Scientific classification
- Kingdom: Animalia
- Phylum: Chordata
- Class: Mammalia
- Infraclass: Marsupialia
- Order: Diprotodontia
- Family: Acrobatidae
- Genus: Distoechurus Peters, 1874
- Species: D. pennatus
- Binomial name: Distoechurus pennatus (Peters, 1874)

= Feather-tailed possum =

- Genus: Distoechurus
- Species: pennatus
- Authority: (Peters, 1874)
- Conservation status: LC
- Parent authority: Peters, 1874

Species of marsupial

The feather-tailed possum (Distoechurus pennatus) is a species of marsupial in the family Acrobatidae. It is found in West Papua and Papua New Guinea.
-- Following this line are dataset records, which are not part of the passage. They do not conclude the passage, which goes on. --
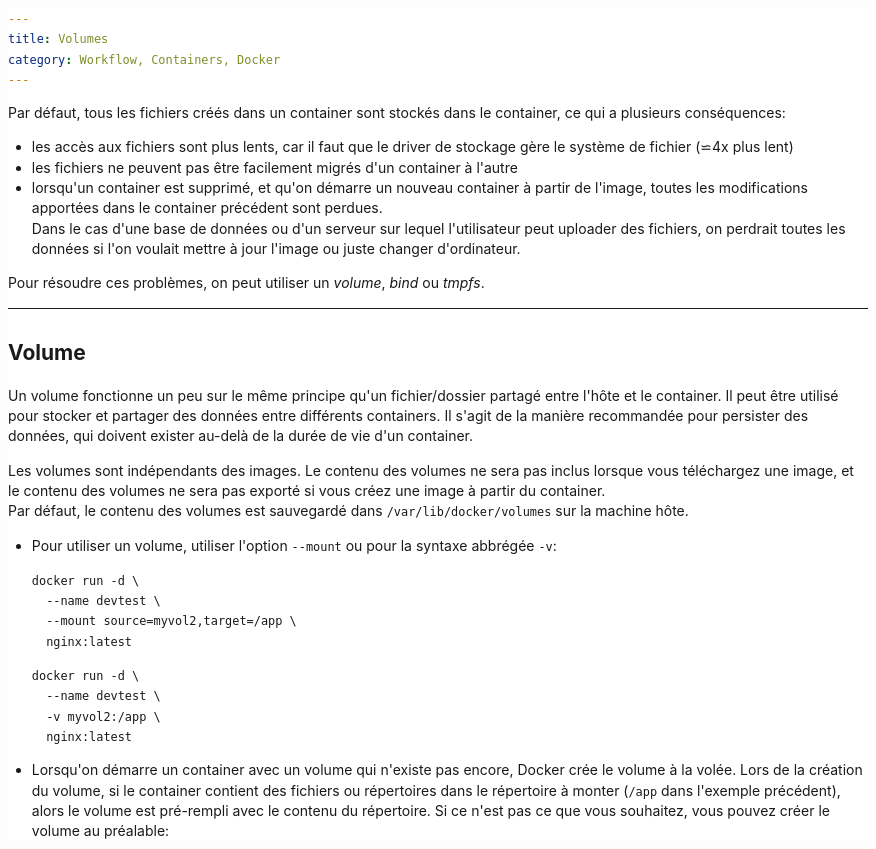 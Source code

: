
 ```yaml
---
title: Volumes
category: Workflow, Containers, Docker
---
```


Par défaut, tous les fichiers créés dans un container sont stockés dans le container, ce qui a plusieurs conséquences:

* les accès aux fichiers sont plus lents, car il faut que le driver de stockage gère le système de fichier (⋍4x plus lent)
* les fichiers ne peuvent pas être facilement migrés d'un container à l'autre
* lorsqu'un container est supprimé, et qu'on démarre un nouveau container à partir de l'image, toutes les modifications apportées dans le container précédent sont perdues.  
  Dans le cas d'une base de données ou d'un serveur sur lequel l'utilisateur peut uploader des fichiers, on perdrait toutes les données si l'on voulait mettre à jour l'image ou juste changer d'ordinateur.

Pour résoudre ces problèmes, on peut utiliser un *volume*, *bind* ou *tmpfs*.

---

## Volume

Un volume fonctionne un peu sur le même principe qu'un fichier/dossier partagé entre l'hôte et le container. Il peut être utilisé pour stocker et partager des données entre différents containers. Il s'agit de la manière recommandée pour persister des données, qui doivent exister au-delà de la durée de vie d'un container.

Les volumes sont indépendants des images. Le contenu des volumes ne sera pas inclus lorsque vous téléchargez une image, et le contenu des volumes ne sera pas exporté si vous créez une image à partir du container.  
Par défaut, le contenu des volumes est sauvegardé dans `/var/lib/docker/volumes` sur la machine hôte.

* Pour utiliser un volume, utiliser l'option `--mount` ou pour la syntaxe abbrégée `-v`:

  ```
  docker run -d \
    --name devtest \
    --mount source=myvol2,target=/app \
    nginx:latest
  ```

  ```
  docker run -d \
    --name devtest \
    -v myvol2:/app \
    nginx:latest
  ```

* Lorsqu'on démarre un container avec un volume qui n'existe pas encore, Docker crée le volume à la volée. Lors de la création du volume, si le container contient des fichiers ou répertoires dans le répertoire à monter (`/app` dans l'exemple précédent), alors le volume est pré-rempli avec le contenu du répertoire. Si ce n'est pas ce que vous souhaitez, vous pouvez créer le volume au préalable:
It is not to be confused with the feathertail glider, the only other species in the family Acrobatidae.

==Distribution==
It is found in most of Papua New Guinea, with the exception of the southern lowlands. It lives in almost all forest types up to 1900 metres, including disturbed forest and gardens.

==Physical description==
The head and body length is about 100 to 120 mm and the tail is 123 to 155 mm, making an overall length 223 to 275 mm. The tongue is about 21 mm long and the dorsal side of the tongue is covered in a mat of small, backward-pointing papillae (bristles) to enable the retrieval of nectar and pollen from flowers. The body coloration is dull buff to light brown to grayish. The muzzle and top of the head are striped black and white, with conspicuous black patches behind each small, naked ear. The eyes are large. The tail is naked except for the base and horizontal stiff hairs along each side, giving the appearance of a feather, hence the name, and the tip is prehensile. The feet of the possum have six pads rather than five, an adaptation for climbing, and the claws are sharp and hooked.

==Taxonomy==
It is the only species in the genus Distoechurus.

==Food==
The feather-tailed possum feeds on nectar and pollen, and other forest food.